Both Rachael and I couldn’t take our eyes off the dome: the diameter is precisely equal to its height (43m), the hole in the centre of the dome – from which shafts of sunlight descend to illuminate the musty interior – a full 9m across. Most impressively, there are no visible arches or vaults to hold the whole thing up; instead they’re sunk into the concrete of the walls of the building
This building is amazing, finished in 125AD, and still pretty much as it was then.
An absolute highlight!
Next Piazza Navona with its impressive central fountain, and the stalls of most original artworks from the humble artisans…how all looked surprising like the hawkers selling flowers elsewhere!
It couldn’t be, could it?
Last stop before lunch….yep folks, we have packed a lot in already, was the old senate where poor old Julius met his maker.
“Et tu, Brute?”
Lunch, coffee, regroup and off by taxi to the Vatican.
We had pre purchased tickets, so avoided the queues and into the museum we went….then stopped!
Yeah Gods, the crowds!!!
They were relentless, you just got sucked along. Some corridors were so packed the sweat poured off you.
There were some pretty impressive artworks/sculptures etc, but you couldn’t spend any time to appreciate them.
Nero’s bath, which was huge, was a highlight, as well as the ceilings in the halls, but it was all a bit overwhelming.
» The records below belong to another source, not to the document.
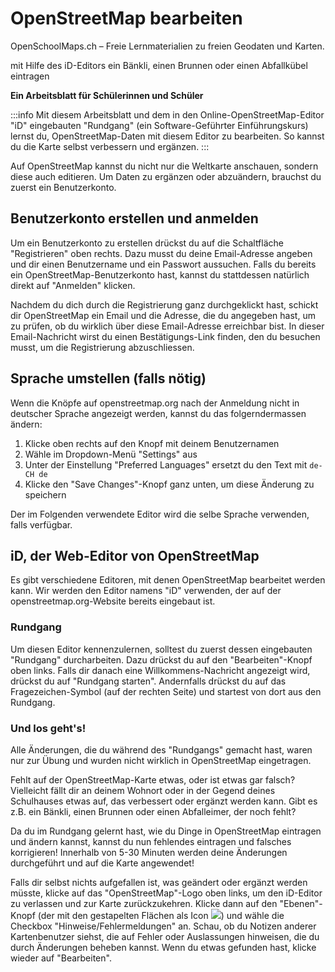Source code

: OpenStreetMap bearbeiten
===
OpenSchoolMaps.ch &ndash; Freie Lernmaterialien zu freien Geodaten und Karten.

mit Hilfe des iD-Editors ein Bänkli, einen Brunnen oder einen Abfallkübel eintragen

**Ein Arbeitsblatt für Schülerinnen und Schüler**

:::info
Mit diesem Arbeitsblatt und dem in den Online-OpenStreetMap-Editor "iD" eingebauten "Rundgang" (ein Software-Geführter Einführungskurs) lernst du, OpenStreetMap-Daten mit diesem Editor zu bearbeiten. So kannst du die Karte selbst verbessern und ergänzen.
:::

Auf OpenStreetMap kannst du nicht nur die Weltkarte anschauen, sondern diese auch editieren. Um Daten zu ergänzen oder abzuändern, brauchst du zuerst ein Benutzerkonto.

## Benutzerkonto erstellen und anmelden
  
Um ein Benutzerkonto zu erstellen drückst du auf die Schaltfläche "Registrieren" oben rechts. Dazu musst du deine Email-Adresse angeben und dir einen Benutzername und ein Passwort aussuchen. Falls du bereits ein OpenStreetMap-Benutzerkonto hast, kannst du stattdessen natürlich direkt auf "Anmelden" klicken.

Nachdem du dich durch die Registrierung ganz durchgeklickt hast, schickt dir OpenStreetMap ein Email und die Adresse, die du angegeben hast, um zu prüfen, ob du wirklich über diese Email-Adresse erreichbar bist. In dieser Email-Nachricht wirst du einen Bestätigungs-Link finden, den du besuchen musst, um die Registrierung abzuschliessen.

## Sprache umstellen (falls nötig)

Wenn die Knöpfe auf openstreetmap.org nach der Anmeldung nicht in deutscher Sprache angezeigt werden, kannst du das folgerndermassen ändern:

1. Klicke oben rechts auf den Knopf mit deinem Benutzernamen
2. Wähle im Dropdown-Menü "Settings" aus
3. Unter der Einstellung "Preferred Languages" ersetzt du den Text mit `de-CH de`
4. Klicke den "Save Changes"-Knopf ganz unten, um diese Änderung zu speichern

Der im Folgenden verwendete Editor wird die selbe Sprache verwenden, falls verfügbar.

## iD, der Web-Editor von OpenStreetMap

Es gibt verschiedene Editoren, mit denen OpenStreetMap bearbeitet werden kann. Wir werden den Editor namens "iD" verwenden, der auf der openstreetmap.org-Website bereits eingebaut ist.

### Rundgang

Um diesen Editor kennenzulernen, solltest du zuerst dessen eingebauten "Rundgang" durcharbeiten. Dazu drückst du auf den "Bearbeiten"-Knopf oben links. Falls dir danach eine Willkommens-Nachricht angezeigt wird, drückst du auf "Rundgang starten". Andernfalls drückst du auf das Fragezeichen-Symbol (auf der rechten Seite) und startest von dort aus den Rundgang.

### Und los geht's!

Alle Änderungen, die du während des "Rundgangs" gemacht hast, waren nur zur Übung und wurden nicht wirklich in OpenStreetMap eingetragen.

Fehlt auf der OpenStreetMap-Karte etwas, oder ist etwas gar falsch? Vielleicht fällt dir an deinem Wohnort oder in der Gegend deines Schulhauses etwas auf, das verbessert oder ergänzt werden kann. Gibt es z.B. ein Bänkli, einen Brunnen oder einen Abfalleimer, der noch fehlt?

Da du im Rundgang gelernt hast, wie du Dinge in OpenStreetMap eintragen und ändern kannst, kannst du nun fehlendes eintragen und falsches korrigieren!
Innerhalb von 5-30 Minuten werden deine Änderungen durchgeführt und auf die Karte angewendet!

Falls dir selbst nichts aufgefallen ist, was geändert oder ergänzt werden müsste, klicke auf das "OpenStreetMap"-Logo oben links, um den iD-Editor zu verlassen und zur Karte zurückzukehren. Klicke dann auf den "Ebenen"-Knopf (der mit den gestapelten Flächen als Icon ![](https://md.coredump.ch/uploads/upload_7a5a8e900ef8d0c8f85ecf3d47db115e.PNG)) und wähle die Checkbox "Hinweise/Fehlermeldungen" an. Schau, ob du Notizen anderer Kartenbenutzer siehst, die auf Fehler oder Auslassungen hinweisen, die du durch Änderungen beheben kannst. Wenn du etwas gefunden hast, klicke wieder auf "Bearbeiten".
And HOT!
Our guide, Sara, did a great job filling us in on significant pieces as we staggered along, until we finally entered the Sistine Chapel and the ceiling paintings by Michelangelo.
The chapel is surprisingly dark, and packed, and is completely covered in works of art.
You’ve all seen the photos and documentaries so you get the picture.
I personally was a bit underwhelmed by the chapel, smaller than I expected, and all a bit distant and impersonal. Too many people, too many guards telling everyone to put their camera’s away and be quiet. SILENCIO!
Down another corridor, and into the Basilica.
Whoa….huge, impressive, monumental, unbelievable.
The biggest basilica in the world, just enormous.
By Roman Catholic tradition, the basilica is the burial site of its namesake Saint Peter, one of the twelve apostles of Jesus and, also according to tradition, the first Bishop of Rome and therefore first in the line of the papal succession.
Tradition and some historical evidence hold that Saint Peter’s tomb is directly below the altar of the basilica.
To see it was worth all the crowded sweat we had endured till then, an absolute highlight.
To finish our tour Rachael went shopping at the religious shop, coming out with a set of rosarie beads, personally blessed by the big fella himself!!
After 8 hours our tour was complete, Sara was fantastic, well worth the dollars spent….and spent we were!
Back to our place, de-skanked, went out for a beer, then dinner and bed.
A VERY long, but fascinating day in Rome.